• SUPPLIED ENTRIES:

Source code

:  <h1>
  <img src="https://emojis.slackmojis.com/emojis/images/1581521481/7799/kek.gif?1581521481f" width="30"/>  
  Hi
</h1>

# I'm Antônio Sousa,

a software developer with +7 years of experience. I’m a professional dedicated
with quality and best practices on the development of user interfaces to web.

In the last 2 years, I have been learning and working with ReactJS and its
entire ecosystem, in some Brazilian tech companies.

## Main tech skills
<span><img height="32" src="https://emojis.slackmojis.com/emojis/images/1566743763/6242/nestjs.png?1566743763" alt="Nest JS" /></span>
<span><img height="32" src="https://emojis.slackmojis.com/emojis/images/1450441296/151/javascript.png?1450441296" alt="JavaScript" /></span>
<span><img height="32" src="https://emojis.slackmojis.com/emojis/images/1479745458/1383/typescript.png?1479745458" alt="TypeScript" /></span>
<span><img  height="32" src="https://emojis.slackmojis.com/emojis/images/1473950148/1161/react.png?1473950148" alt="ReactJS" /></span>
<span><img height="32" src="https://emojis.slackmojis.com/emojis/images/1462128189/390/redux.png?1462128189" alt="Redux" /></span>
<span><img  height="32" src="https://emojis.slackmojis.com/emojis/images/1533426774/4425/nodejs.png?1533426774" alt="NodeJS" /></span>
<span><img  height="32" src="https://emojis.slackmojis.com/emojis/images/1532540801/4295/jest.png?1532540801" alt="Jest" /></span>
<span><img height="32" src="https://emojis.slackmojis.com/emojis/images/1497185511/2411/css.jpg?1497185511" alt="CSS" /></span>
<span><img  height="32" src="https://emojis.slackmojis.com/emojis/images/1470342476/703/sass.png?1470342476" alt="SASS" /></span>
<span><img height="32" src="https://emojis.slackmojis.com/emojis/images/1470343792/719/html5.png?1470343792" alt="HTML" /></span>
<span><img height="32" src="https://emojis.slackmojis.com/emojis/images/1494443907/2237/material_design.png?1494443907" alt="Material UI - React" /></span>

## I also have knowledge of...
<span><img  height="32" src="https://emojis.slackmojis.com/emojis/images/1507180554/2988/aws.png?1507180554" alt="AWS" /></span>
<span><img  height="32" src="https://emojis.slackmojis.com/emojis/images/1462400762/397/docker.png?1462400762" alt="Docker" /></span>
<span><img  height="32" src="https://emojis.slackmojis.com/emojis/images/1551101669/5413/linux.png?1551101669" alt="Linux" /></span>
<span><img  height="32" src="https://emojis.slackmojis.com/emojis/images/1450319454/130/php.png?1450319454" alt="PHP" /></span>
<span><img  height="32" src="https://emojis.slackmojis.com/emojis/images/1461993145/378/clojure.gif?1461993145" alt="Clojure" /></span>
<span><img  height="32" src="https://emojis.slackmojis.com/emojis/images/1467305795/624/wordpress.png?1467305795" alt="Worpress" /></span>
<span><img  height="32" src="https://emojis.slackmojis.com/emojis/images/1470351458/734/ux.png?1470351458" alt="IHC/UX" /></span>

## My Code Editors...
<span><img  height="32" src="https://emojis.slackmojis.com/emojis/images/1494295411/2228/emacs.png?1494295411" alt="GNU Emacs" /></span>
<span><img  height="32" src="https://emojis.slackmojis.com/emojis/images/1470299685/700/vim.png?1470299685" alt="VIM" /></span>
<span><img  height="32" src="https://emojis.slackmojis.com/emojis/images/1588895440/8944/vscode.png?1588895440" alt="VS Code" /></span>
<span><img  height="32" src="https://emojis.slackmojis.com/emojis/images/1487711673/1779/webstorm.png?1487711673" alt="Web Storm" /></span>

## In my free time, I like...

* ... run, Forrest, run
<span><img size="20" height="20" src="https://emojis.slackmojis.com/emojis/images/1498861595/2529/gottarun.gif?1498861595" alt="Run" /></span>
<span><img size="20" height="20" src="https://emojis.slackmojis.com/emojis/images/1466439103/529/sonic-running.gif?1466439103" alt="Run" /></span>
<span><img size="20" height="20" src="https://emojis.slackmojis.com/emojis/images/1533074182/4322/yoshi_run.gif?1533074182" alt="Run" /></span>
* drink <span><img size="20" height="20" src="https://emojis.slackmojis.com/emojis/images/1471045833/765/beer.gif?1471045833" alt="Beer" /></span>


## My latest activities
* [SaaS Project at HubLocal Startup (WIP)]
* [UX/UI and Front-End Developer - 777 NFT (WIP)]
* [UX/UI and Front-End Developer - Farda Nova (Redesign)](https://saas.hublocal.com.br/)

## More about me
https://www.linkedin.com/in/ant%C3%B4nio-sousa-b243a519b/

• ASSIGNMENT:
Count up the lines in the material above that contain the string "Front", then state that figure alone.

• RESULT FOR THIS TASK:
2